Plaza de las
palabras presenta el cuento Saetas de junio de Álvaro Cálix, incluido en su libro La plaza de los poetas
(2006). Álvaro Calix, es un académico y escritor hondureño que ha incursionado
en el cuento y en la poesía. Actualmente reside con su familia en Ecuador y
trabaja como investigador social y analista de políticas de desarrollo. Saetas
de junio es el primero de tres cuentos
que volveremos a publicar del autor.
1
El cuento
seleccionado es Saetas de Junio, narrado en primera persona por un estudiante
de la carrera de leyes que al final no se graduó porque abandonó los estudios a
medio camino, pero que asiste a la graduación y va recordando a sus compañeros,
entre ellos una compañera muerta, de nombre Hipatia que dice: « “El
derecho”,(…) “oscila entre pulir la chapa del caballero o afilar la espada de
Themis… De nosotros depende…”, decía Hipatia.»

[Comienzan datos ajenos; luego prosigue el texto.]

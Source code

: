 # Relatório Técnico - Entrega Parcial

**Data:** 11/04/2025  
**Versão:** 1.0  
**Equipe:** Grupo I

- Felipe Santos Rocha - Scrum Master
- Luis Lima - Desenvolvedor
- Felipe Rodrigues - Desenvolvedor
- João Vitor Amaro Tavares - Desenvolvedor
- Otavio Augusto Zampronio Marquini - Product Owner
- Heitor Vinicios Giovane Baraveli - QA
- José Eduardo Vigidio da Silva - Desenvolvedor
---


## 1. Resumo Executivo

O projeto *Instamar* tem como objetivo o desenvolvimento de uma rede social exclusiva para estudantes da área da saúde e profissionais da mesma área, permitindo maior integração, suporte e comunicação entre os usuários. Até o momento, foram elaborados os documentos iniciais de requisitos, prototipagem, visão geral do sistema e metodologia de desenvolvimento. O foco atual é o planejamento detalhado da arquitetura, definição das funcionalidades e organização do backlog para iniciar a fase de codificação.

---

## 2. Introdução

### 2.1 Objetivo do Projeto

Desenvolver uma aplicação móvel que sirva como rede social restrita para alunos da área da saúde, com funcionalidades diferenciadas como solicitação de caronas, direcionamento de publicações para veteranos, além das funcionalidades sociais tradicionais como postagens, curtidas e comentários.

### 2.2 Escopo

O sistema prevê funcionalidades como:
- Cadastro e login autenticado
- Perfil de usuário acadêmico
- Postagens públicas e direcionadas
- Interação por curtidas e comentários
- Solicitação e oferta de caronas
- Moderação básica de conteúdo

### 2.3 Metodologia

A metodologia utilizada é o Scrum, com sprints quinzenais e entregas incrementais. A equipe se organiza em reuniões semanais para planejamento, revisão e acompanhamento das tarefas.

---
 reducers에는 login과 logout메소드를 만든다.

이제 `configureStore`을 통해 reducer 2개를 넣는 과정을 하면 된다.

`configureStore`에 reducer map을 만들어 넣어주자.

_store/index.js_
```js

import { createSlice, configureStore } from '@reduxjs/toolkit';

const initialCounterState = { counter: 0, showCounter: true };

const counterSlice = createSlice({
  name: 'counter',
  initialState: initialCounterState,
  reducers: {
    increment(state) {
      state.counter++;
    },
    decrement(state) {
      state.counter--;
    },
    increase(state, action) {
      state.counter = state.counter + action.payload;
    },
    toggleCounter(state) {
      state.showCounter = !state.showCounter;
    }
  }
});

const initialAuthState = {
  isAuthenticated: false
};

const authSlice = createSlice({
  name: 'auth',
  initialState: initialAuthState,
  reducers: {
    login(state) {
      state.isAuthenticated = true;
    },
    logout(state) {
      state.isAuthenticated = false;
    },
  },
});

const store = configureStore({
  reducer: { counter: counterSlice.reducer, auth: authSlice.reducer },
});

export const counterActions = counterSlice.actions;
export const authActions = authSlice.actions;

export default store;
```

Un retrato hablado de una realidad en que el
narrador testigo, del cual nunca sabemos su nombre, se aleja y se acerca de la escena. Se va y abandona la carrera de
leyes, pero luego vuelve para ver a sus ex compañeros recibir el titulo. Pero
solo los ve. Casi como si tuviese una cámara y jugase con el zoom
acercándose a la escena pero también alejándose.
Cuento narrado con
desenfado y un lenguaje diáfano y bien calibrado, con intromisiones acertadas
de giros coloquiales, que retrata no solo el carácter de los estudiantes sino
que ilustran el habla cotidiana para describir la parcela de una realidad muy usual y conocida, condensada en
los personajes descritos. Relato que
hasta cierto punto también evidencia la banalidad de las cosas, y con un cierto
eco del Eclesiastés o El predicador.
2
Las saetas son
flechas o lanzas, tiene un carácter
simbólico ya que puedes ser buena o
malas. En sentido bíblico son las saetas de Dios que pueden ser bendiciones,
pero también la furia de Dios. El cuento presenta a lo ex compañeros del
narrador como saetas cada quien elegirá si será una saeta de salvación o una de destrucción. Así
cada persona es una saeta, ya sea para el bien o para el mal. El narrador
testigo solo presenta un catalogo de personajes, pero no se compromete. Actúa
más como una voz de narrador que como un personaje. El relato no concluye con
un final moralista, todo queda en el
aire como una saeta, que nadie sabe si dará en el blanco. El narrador-testigo
con sus binoculares ve todo a la distancia, él también es una saeta.
Saetas de junio
Me cuesta sacarme las cobijas, ya lo sé; por eso es que tuve cuidado de acostarme más temprano que de costumbre, tenía que llegar a tiempo. ¡Vaya que me costó!, que lo diga mi madre, que para despertarme estuvo a punto de chorrearme la paila de agua. Por supuesto que no le conté adónde iba ni, mucho menos, le solté cuál era ese “asunto urgente” que exigía “madrugar”. Valga decir que eran quince kilómetros los que tenía que andar para llegar a la cita, una cita con la historia, puede decirse con propiedad. Con la camisa empapada de sudor -nada a tono con las formalidades académicas-, tras algo más de una hora de faena, llegué, como dije, a tiempo.
Encadené la bici a
uno de los barrotes de la barda perimetral, saqué el bote de agua y fui a
buscar el sitio más conveniente para sentarme. Se suponía que iban a iniciar a
las siete y media, justo la hora que marcaba mi reloj cuando arribé al Campus.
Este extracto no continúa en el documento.